8. A data descrambler, as claimed in any of claims 5 to 7, characterised in that said combiner means is adapted to combine said received data with the two most significant bits of a synchronisation frame.

9. A multi-carrier transmission system in which synchronisation frame data is periodically transmitted from a transmitter to a receiver to measure transmission channel characteristics, characterised in that said transmission system incorporates a data scrambler as claimed in any of claims 1 to 4, connected to said transmitter.

10. A multi-carrier transmission system, as claimed in claim 9, characterised in that said receiver is connected to a data descrambler as claimed in any of claims 5 to 8.

11. A multi-carrier transmission system, as claimed in claim 10, characterised in that said multi-carrier transmission system employs DMT.

12. A multi-carrier transmission system, as claimed in claim 10, characterised in that said multi-carrier transmission system employs OFDM.

13. A multi-carrier transmission system, as claimed in any of claims 10 to 12, characterised in that means are provided for transmitting frame synchronisation data from said data scrambler to said data descrambler.

14. In a multi-carrier transmission system in which synchronisation frame data is periodically transmitted from a transmitter to a receiver to measure transmission channel characteristics, a method of scrambling user data prior to transmission, characterised by combining user data with frame synchronisation data.

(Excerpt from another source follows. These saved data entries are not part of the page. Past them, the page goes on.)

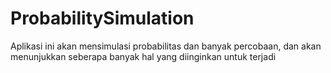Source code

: # ProbabilitySimulation
Aplikasi ini akan mensimulasi probabilitas dan banyak percobaan, dan akan menunjukkan seberapa banyak hal yang diinginkan untuk terjadi
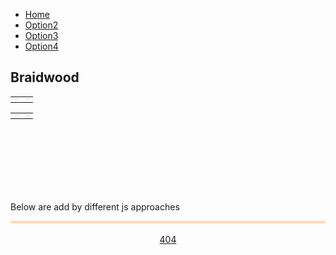 <!--css file-->
<link rel="stylesheet" href="https://stackpath.bootstrapcdn.com/bootstrap/4.4.1/css/bootstrap.min.css" integrity="sha384-Vkoo8x4CGsO3+Hhxv8T/Q5PaXtkKtu6ug5TOeNV6gBiFeWPGFN9MuhOf23Q9Ifjh" crossorigin="anonymous">
<link rel="stylesheet" type="text/css" href="style/style1.css">

<!--test for google chart-->
<!--Load the AJAX API-->
<script type="text/javascript" src="https://www.gstatic.com/charts/loader.js"></script>
<script type="text/javascript">
<!--Load the Visualization API and the corechart package.-->
google.charts.load('current', {'packages':['corechart']});
<!--Draw the line chart for the Spreadsheet when Charts is loaded.-->
google.charts.setOnLoadCallback(drawRentEventCountChart);
google.charts.setOnLoadCallback(drawRentAveragePriceChart);
google.charts.setOnLoadCallback(drawSoldEventCountChart);
google.charts.setOnLoadCallback(drawSoldAveragePriceChart);

<!--Callback that creates and populates a data table, instantiates the pie chart, passes in the data and draws it.-->
function drawRentEventCountChart() {   
   <!--Create a query to spreadsheet.-->
   var query = new google.visualization.Query('https://docs.google.com/spreadsheets/d/1i4G3n-sSk3A4voH2DCKKIzK7G5PFBwEE6XVZRQRci_g/edit#gid=531570582');
   <!--Set Query-->
   <!--For Rent EventCount-->
   query.setQuery("select B, C where A contains 'Rent EventCount'");
   <!--send query and handle response-->
   query.send(handleQueryResponse);
   <!--handler function-->
   function handleQueryResponse(response) {
     // Called when the query response is returned
     if (response.isError()) {
       alert('Error in query: ' + response.getMessage() + ' ' + response.getDetailedMessage());
       return;
     }
     <!--extract response data-->
     var data = response.getDataTable();
     console.log(data);
     <!--Set chart options-->
     var options = {'title':'Rent EventCount',
                    'width':680,
                    'height':400,
                    pointSize: 5,
                    legend: { position: 'bottom' }
                    };
     <!--Instantiate and draw our chart, passing in some options.-->
     var chart = new google.visualization.LineChart(document.getElementById('RentEventCount_div'));
     chart.draw(data, options);
   }
}
function drawRentAveragePriceChart() {   
   <!--Create a query to spreadsheet.-->
   var query = new google.visualization.Query('https://docs.google.com/spreadsheets/d/1i4G3n-sSk3A4voH2DCKKIzK7G5PFBwEE6XVZRQRci_g/edit#gid=531570582');
   <!--Set Query-->
   <!--For Rent EventCount-->
   query.setQuery("select B, C where A contains 'Rent AveragePrice'");
   <!--send query and handle response-->
   query.send(handleQueryResponse);
   <!--handler function-->
   function handleQueryResponse(response) {
     // Called when the query response is returned
     if (response.isError()) {
       alert('Error in query: ' + response.getMessage() + ' ' + response.getDetailedMessage());
       return;
     }
     <!--extract response data-->
     var data = response.getDataTable();
     console.log(data);
     <!--Set chart options-->
     var options = {'title':'Rent AveragePrice',
                    'width':680,
                    'height':400,
                    pointSize: 5,
                    legend: { position: 'bottom' }
                    };
     <!--Instantiate and draw our chart, passing in some options.-->
     var chart = new google.visualization.LineChart(document.getElementById('RentAveragePrice_div'));
     chart.draw(data, options);
   }
}
function drawSoldEventCountChart() {   
   <!--Create a query to spreadsheet.-->
   var query = new google.visualization.Query('https://docs.google.com/spreadsheets/d/1i4G3n-sSk3A4voH2DCKKIzK7G5PFBwEE6XVZRQRci_g/edit#gid=531570582');
   <!--Set Query-->
   <!--For Rent EventCount-->
   query.setQuery("select B, C where A contains 'Sold EventCount'");
   <!--send query and handle response-->
   query.send(handleQueryResponse);
   <!--handler function-->
   function handleQueryResponse(response) {
     // Called when the query response is returned
     if (response.isError()) {
       alert('Error in query: ' + response.getMessage() + ' ' + response.getDetailedMessage());
       return;
     }
     <!--extract response data-->
     var data = response.getDataTable();
     console.log(data);
     <!--Set chart options-->
     var options = {'title':'Sold EventCount',
                    'width':680,
                    'height':400,
                    pointSize: 5,
                    legend: { position: 'bottom' }
                    };
     <!--Instantiate and draw our chart, passing in some options.-->
     var chart = new google.visualization.LineChart(document.getElementById('SoldEventCount_div'));
     chart.draw(data, options);
   }
}
function drawSoldAveragePriceChart() {   
   <!--Create a query to spreadsheet.-->
   var query = new google.visualization.Query('https://docs.google.com/spreadsheets/d/1i4G3n-sSk3A4voH2DCKKIzK7G5PFBwEE6XVZRQRci_g/edit#gid=531570582');
   <!--Set Query-->
   <!--For Rent EventCount-->
   query.setQuery("select B, C where A contains 'Sold AveragePrice'");
   <!--send query and handle response-->
   query.send(handleQueryResponse);
   <!--handler function-->
   function handleQueryResponse(response) {
     // Called when the query response is returned
     if (response.isError()) {
       alert('Error in query: ' + response.getMessage() + ' ' + response.getDetailedMessage());
       return;
     }
     <!--extract response data-->
     var data = response.getDataTable();
     console.log(data);
     <!--Set chart options-->
     var options = {'title':'Sold AveragePrice',
                    'width':680,
                    'height':400,
                    pointSize: 5,
                    legend: { position: 'bottom' }
                    };
     <!--Instantiate and draw our chart, passing in some options.-->
     var chart = new google.visualization.LineChart(document.getElementById('SoldAveragePrice_div'));
     chart.draw(data, options);
   }
}
</script>
<!--test for google chart-->




<!--test for google map-->
<script defer
    src="https://maps.googleapis.com/maps/api/js?key=AIzaSyDcPfC9HmRWGoP4pluFyWh02pCSnPYVqjM&callback=initMap">
</script>
<script>
    let map;
    function initMap() {
      // Set basic params
      var mapOptions = {
          center : new google.maps.LatLng(-35.34253036, 149.81762754),
          zoom : 10,
          zoomControl: false,
          streetViewControl: false,
          mapTypeControl: false,
          panControl: false
      };
      // Add Control keys
      if (window.innerWidth > 728) {
           mapOptions.zoomControl = true;
           mapOptions.zoomControlOptions = {
               position: google.maps.ControlPosition.RIGHT_BOTTOM
           };
           mapOptions.streetViewControl = true;
           mapOptions.mapTypeControl = true;
           mapOptions.mapTypeControlOptions = {
               position: google.maps.ControlPosition.LEFT_BOTTOM
           };
      }
      // set map height
      document.getElementById("map_canvas").style.height = (window.innerHeight - 110).toString() + "px"
      // Show map
      map = new google.maps.Map(document.getElementById("map_canvas"), mapOptions);
      // Load boundary data and set style
      map.data.loadGeoJson('script/features-1.json', {}, function() {});
      map.data.loadGeoJson('script/features-2.json', {}, function() {});
      map.data.loadGeoJson('script/features-3.json', {}, function() {});
      map.data.loadGeoJson('script/features-4.json', {}, function() {});
      map.data.loadGeoJson('script/features-5.json', {}, function() {});
      map.data.loadGeoJson('script/features-6.json', {}, function() {});
      map.data.loadGeoJson('script/features-7.json', {}, function() {});
      map.data.loadGeoJson('script/features-8.json', {}, function() {
         // initialise Braindwood as selected
         feat = map.data.getFeatureById('ckan_91e70237_d9d1_4719_a82f_e71b811154c6.766');
         map.data.overrideStyle(feat, {fillOpacity: 0.1, fillColor: 'blue'});
      });
      map.data.setStyle({fillOpacity: 0.0, strokeWeight: 1, strokeColor: 'lightslategrey'});
      // Link Event to Functions
      map.data.addListener('click', function(event) {
         selectSuburb(event.feature);
         map.panTo(event.latLng);
      });
      map.data.addListener("mouseover", (event) => {
         map.data.overrideStyle(event.feature, {strokeWeight: 3});
         console.log("event.feature.fillColor in:");
         console.log(event.feature.fillColor);
         if (event.feature.fillColor != "blue")
         {
            // Handle different naming
            function capitalizeFirstLetter(str) {
              var splitStr = str.toLowerCase().split(' ');
              for (var i = 0; i < splitStr.length; i++) {
                  // You do not need to check if i is larger than splitStr length, as your for does that for you
                  // Assign it back to the array
                  splitStr[i] = splitStr[i].charAt(0).toUpperCase() + splitStr[i].substring(1);     
              }
              // Directly return the joined string
              return splitStr.join(' '); 
            }
            suburb_name = event.feature.getProperty("name");
            suburb_name = capitalizeFirstLetter(suburb_name);
            $.getJSON( "https://mananoy.github.io/script/Suburb.json", function( data ) {
               validity = false;
               $.each(data, function(key, value) {
                   if (key.includes(suburb_name))
                   {
                      map.data.overrideStyle(event.feature, { fillOpacity: 0.1, fillColor: 'chartreuse' });
                      validity = true;
                      return;
                   }
               });
               if (validity == false) 
               {
                  map.data.overrideStyle(event.feature, { fillOpacity: 0.1, fillColor: 'red' });
               }
            });
         }
         return;
      });
      map.data.addListener("mouseout", (event) => {
         //console.log("event.feature.fillColor out:");
         //console.log(event.feature.fillColor);
         if (event.feature.fillColor != "blue")
         {
            map.data.overrideStyle(event.feature, {fillOpacity: 0.0, strokeWeight: 1});  
         }
      });
    }
    //
    // Handle selection
    function selectSuburb(feature) {
      map.data.revertStyle();
      map.data.overrideStyle(feature, {fillOpacity: 0.1, fillColor: 'blue'});
      // Handle different naming
      function capitalizeFirstLetter(str) {
        var splitStr = str.toLowerCase().split(' ');
        for (var i = 0; i < splitStr.length; i++) {
            // You do not need to check if i is larger than splitStr length, as your for does that for you
            // Assign it back to the array
            splitStr[i] = splitStr[i].charAt(0).toUpperCase() + splitStr[i].substring(1);     
        }
        // Directly return the joined string
        return splitStr.join(' '); 
      }
      suburb_name = feature.getProperty("name");
      suburb_name = capitalizeFirstLetter(suburb_name);
      document.getElementById('selected_suburb_name').innerHTML = suburb_name;
      updateChart(suburb_name);
    }
    //        
    //
    //
    //        
    //
    //
    // change data here
    function build_array()
    {
        var list = [];
        var count = 0;
        var lock = false;
        for ( var counter1 = 0; counter1 < 26; counter1++)
        {
            for ( var counter2 = 0; counter2 < 26; counter2++)
            {
                for ( var counter3 = 0; counter3 < 26; counter3++)
                {
                    var value= ""
                    if (counter1 != 0)
                    {
                        value = String.fromCharCode(counter1+64);
                    }
                    if ( (counter1 != 0 || counter2 == 0) && lock == true)
                    {
                        value = value + String.fromCharCode(counter2+65);
                    }
                    else if (counter1 != 0 || counter2 != 0)
                    {
                        value = value + String.fromCharCode(counter2+64);
                    }
                    if(counter3 == 25){
                        lock = true;
                    }
                    value = value + String.fromCharCode(counter3+65);
                    list[count] = value;
                    count = count + 1;
                }
                // bug fix
                if (counter2 == 25 && counter1 == 0)
                {
                   for ( var counter3 = 0; counter3 < 26; counter3++)
                   {
                       var value= "";
                       value = value + String.fromCharCode(counter2+65);
                       value = value + String.fromCharCode(counter3+65);
                       list[count] = value;
                       count = count + 1;
                   }
                }
            }
        }
        return list;
    }
    function updateChart(suburb_name){
       //First we need the place of the surburb for query
       var array = build_array();
       //console.log("array:");
       //console.log(array);
       $.getJSON( "https://mananoy.github.io/script/Suburb.json", function( data ) {
          var index = 2;
          var place = " ";
          $.each(data, function(key, value) {
              value.id = array[index];
              index = index + 1;
          });
          console.log("map produced in mapper:");
          console.log(data);
          $.each(data, function(key, value) {
              if (key.includes(suburb_name))
              {
                 console.log("found in map with id:");
                 place = value.id
                 console.log(place);
              }
          });
          if (place == " ")
          {
             alert("No data found for " + suburb_name);
             return;
          }
          //
          //
          //
          drawRentEventCountChart();
          drawRentAveragePriceChart();
          drawSoldEventCountChart();
          drawSoldAveragePriceChart();
          //
          // We now have the id, Create a query to spreadsheet for the data
          function drawRentEventCountChart(){
             var query = new google.visualization.Query('https://docs.google.com/spreadsheets/d/1i4G3n-sSk3A4voH2DCKKIzK7G5PFBwEE6XVZRQRci_g/edit#gid=531570582');
             // Set Query
             query.setQuery("select B, " + place + " where A contains 'Rent EventCount'");
             <!--send query and handle response-->
             query.send(handleQueryResponse);
             <!--handler function-->
             function handleQueryResponse(response) {
               // Called when the query response is returned
               if (response.isError()) {
                 alert('Error in query: ' + response.getMessage() + ' ' + response.getDetailedMessage());
                 return;
               }
               <!--extract response data-->
               var data = response.getDataTable();
               console.log(data);
               // check data
               for (i=data.getNumberOfRows(); i<12; i++)
               {
                  //console.log(data.getValue(i, 1));
                  if(data.getValue(i, 1) == "None" || data.getValue(i, 1) == null)
                  {
                     alert("Data found for Rent Event Count for " + suburb_name + " are inaccurate or wrong");          
                     return;        
                  }
               }
               <!--Set chart options-->
               var options = {'title':'Rent EventCount',
                              'width':680,
                              'height':400,
                              pointSize: 5,
                              legend: { position: 'bottom' }
                              };
               <!--Instantiate and draw our chart, passing in some options.-->
               var chart = new google.visualization.LineChart(document.getElementById('RentEventCount_div'));
               chart.draw(data, options);
             }
          }
          function drawRentAveragePriceChart(){
             <!--Create a query to spreadsheet.-->
             var query2 = new google.visualization.Query('https://docs.google.com/spreadsheets/d/1i4G3n-sSk3A4voH2DCKKIzK7G5PFBwEE6XVZRQRci_g/edit#gid=531570582');
             <!--Set Query-->
             <!--For Rent EventCount-->
             query2.setQuery("select B, " + place + " where A contains 'Rent AveragePrice'");
             <!--send query and handle response-->
             query2.send(handleQueryResponse);
             <!--handler function-->
             function handleQueryResponse(response) {
               // Called when the query response is returned
               if (response.isError()) {
                 alert('Error in query: ' + response.getMessage() + ' ' + response.getDetailedMessage());
                 return;
               }
               <!--extract response data-->
               var data2 = response.getDataTable();
               console.log(data2);
                // check data
               for (i=data2.getNumberOfRows(); i<12; i++)
               {
                  //console.log(data2.getValue(i, 1));
                  if(data2.getValue(i, 1) == "None" || data2.getValue(i, 1) == null)
                  {
                     alert("Data found for Rent Average Price for " + suburb_name + " are inaccurate or wrong");          
                     return;        
                  }
               }
               <!--Set chart options-->
               var options = {'title':'Rent AveragePrice',
                              'width':680,
                              'height':400,
                              pointSize: 5,
                              legend: { position: 'bottom' }
                              };
               <!--Instantiate and draw our chart, passing in some options.-->
               var chart2 = new google.visualization.LineChart(document.getElementById('RentAveragePrice_div'));
               chart2.draw(data2, options);
             }
          }
          function drawSoldEventCountChart(){
             <!--Create a query to spreadsheet.-->
             var query3 = new google.visualization.Query('https://docs.google.com/spreadsheets/d/1i4G3n-sSk3A4voH2DCKKIzK7G5PFBwEE6XVZRQRci_g/edit#gid=531570582');
             <!--Set Query-->
             <!--For Rent EventCount-->
             query3.setQuery("select B, " + place + " where A contains 'Sold EventCount'");
             <!--send query and handle response-->
             query3.send(handleQueryResponse);
             <!--handler function-->
             function handleQueryResponse(response) {
               // Called when the query response is returned
               if (response.isError()) {
                 alert('Error in query: ' + response.getMessage() + ' ' + response.getDetailedMessage());
                 return;
               }
               <!--extract response data-->
               var data3 = response.getDataTable();
               console.log(data3);
                // check data
               for (i=data3.getNumberOfRows(); i<12; i++)
               {
                  //console.log(data3.getValue(i, 1));
                  if(data3.getValue(i, 1) == "None" || data3.getValue(i, 1) == null)
                  {
                     alert("Data found for Sold Event Count for " + suburb_name + " are inaccurate or wrong");          
                     return;        
                  }
               }
               <!--Set chart options-->
               var options = {'title':'Sold EventCount',
                              'width':680,
                              'height':400,
                              pointSize: 5,
                              legend: { position: 'bottom' }
                              };
               <!--Instantiate and draw our chart, passing in some options.-->
               var chart3 = new google.visualization.LineChart(document.getElementById('SoldEventCount_div'));
               chart3.draw(data3, options);
             }
          }
          function drawSoldAveragePriceChart(){
             <!--Create a query to spreadsheet.-->
             var query4 = new google.visualization.Query('https://docs.google.com/spreadsheets/d/1i4G3n-sSk3A4voH2DCKKIzK7G5PFBwEE6XVZRQRci_g/edit#gid=531570582');
             <!--Set Query-->
             <!--For Rent EventCount-->
             query4.setQuery("select B, " + place + " where A contains 'Sold AveragePrice'");
             <!--send query and handle response-->
             query4.send(handleQueryResponse);
             <!--handler function-->
             function handleQueryResponse(response) {
               // Called when the query response is returned
               if (response.isError()) {
                 alert('Error in query: ' + response.getMessage() + ' ' + response.getDetailedMessage());
                 return;
               }
               <!--extract response data-->
               var data4 = response.getDataTable();
               console.log(data4);
                // check data
               for (i=data4.getNumberOfRows(); i<12; i++)
               {
                  //console.log(data4.getValue(i, 1));
                  if(data4.getValue(i, 1) == "None" || data4.getValue(i, 1) == null)
                  {
                     alert("Data found for Sold Average Price for " + suburb_name + " are inaccurate or wrong");          
                     return;        
                  }
               }
               <!--Set chart options-->
               var options = {'title':'Sold AveragePrice',
                              'width':680,
                              'height':400,
                              pointSize: 5,
                              legend: { position: 'bottom' }
                              };
               <!--Instantiate and draw our chart, passing in some options.-->
               var chart4 = new google.visualization.LineChart(document.getElementById('SoldAveragePrice_div'));
               chart4.draw(data4, options);
             }
          }
       });
    };
</script>
<!--test for google map-->







<div id="main">
   <nav class="sticky">
      <ul class="menubar">
         <li class="menubar active"><a href="https://mananoy.github.io"><i class="fas fa-home"></i> Home</a></li>
         <li class="menubar"><a href="https://mananoy.github.io/pages/404"><i class="fas fa-house-user"></i> Option2</a></li>
         <li class="menubar"><a href="https://mananoy.github.io/pages/404"><i class="fas fa-archive"></i> Option3</a></li>
         <li class="menubar"><a href="https://mananoy.github.io/pages/404"><i class="fas fa-address-card"></i> Option4</a></li>
      </ul>
   </nav> 
   <!--Div that will hold the map-->
   <div id="map_canvas"></div>
   
   <!--display suburb name-->
   <h2 id="selected_suburb_name" text-align="center">Braidwood</h2>
   
   <!--Div that will hold the pie chart-->
   <!--Table and divs that hold the pie charts-->
   <table class="columns">
     <tr>
       <td><div id="RentEventCount_div" style="border: 1px solid #ccc"></div></td>
       <td><div id="RentAveragePrice_div" style="border: 1px solid #ccc"></div></td>
     </tr>
   </table>
   <table class="columns">
     <tr>
       <td><div id="SoldEventCount_div" style="border: 1px solid #ccc"></div></td>
       <td><div id="SoldAveragePrice_div" style="border: 1px solid #ccc"></div></td>
     </tr>
   </table>
   <br/>
   <br/>
   <br/>
   <br/>
   <br/>
   <br/>
   <p title="You hover on me~"> Below are add by different js approaches </p>

   <div style="background-color: PapayaWhip; border:0.2em solid PeachPuff;">
     <div id="text1"></div>
     <div id="text2"></div>
     <div id="text3"></div>
   </div>

   <br>
   <div style="text-align: center;">
      <a class="btn btn-primary" href="https://mananoy.github.io/pages/404" role="button">404</a>
   </div>



   <!--test for loading with js file, jquery, and intext js-->
   <!--load JQuery-->
   <script src="https://code.jquery.com/jquery-3.2.1.min.js"></script>
   
   <!--This time we can put the script tags anywhere we like as the jQuery callback function will be only executed when the DOM is ready. The only limitation is that we need to load our code after we have loaded jQuery itself.-->
   <script src="script/test.js"></script>

   <!--we would like to get some data from the server. As we cannot run anything on the server we cannot get dynamic data, but we can store the data in JSON files and load them using the Ajax methods provided by jQuery.-->
   <script src="script/json.js"></script>
   
   <!--script for jquery-->
   <script src="script/test.js"></script>
   
   <!--This is required for icon-->
   <script src="https://kit.fontawesome.com/f46a3c561e.js" crossorigin="anonymous"></script>
   <!--This is required for bootstrap-->
   <script src="https://cdn.jsdelivr.net/npm/popper.js@1.16.0/dist/umd/popper.min.js" integrity="sha384-Q6E9RHvbIyZFJoft+2mJbHaEWldlvI9IOYy5n3zV9zzTtmI3UksdQRVvoxMfooAo" crossorigin="anonymous"></script>
   <script src="https://stackpath.bootstrapcdn.com/bootstrap/4.4.1/js/bootstrap.min.js" integrity="sha384-wfSDF2E50Y2D1uUdj0O3uMBJnjuUD4Ih7YwaYd1iqfktj0Uod8GCExl3Og8ifwB6" crossorigin="anonymous"></script>
   
</div>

15. A method, as claimed in claim 14, characterised by combining user data with frame synchronisation data by mean of an XOR function.

16. A method, as claimed in either claim 14, or claim 15, characterised by said frame synchronisation data being pseudo random.

17. A method, as claimed in any of claims 14 to 16, characterised by combining said user data with the two most significant bits of a synchronisation frame.

18. In a multi-carrier transmission system in which synchronisation frame data is periodically transmitted from a transmitter to a receiver to measure transmission channel characteristics, a method of descrambling received data which has been scrambled by the method claimed in any of claims 14 to 17, characterised by combining received data with frame synchronisation data.

19. A method, as claimed in claim 18, characterised by combining received data with frame synchronisation data using an XOR function.

20. A method, as claimed in either claim 18, or claim 19, characterised by said frame synchronisation data being pseudo random.

21. A method, as claimed in any of claims 18 to 20, characterised by combining said received data with the two most significant bits of a synchronisation frame.

22. A method, as claimed in any of claims 14 to 21 , characterised by said multi- carrier transmission system employing DMT.

23. A method, as claimed in any of claims 14 to 21 , characterised by said multi- carrier transmission system employing OFDM.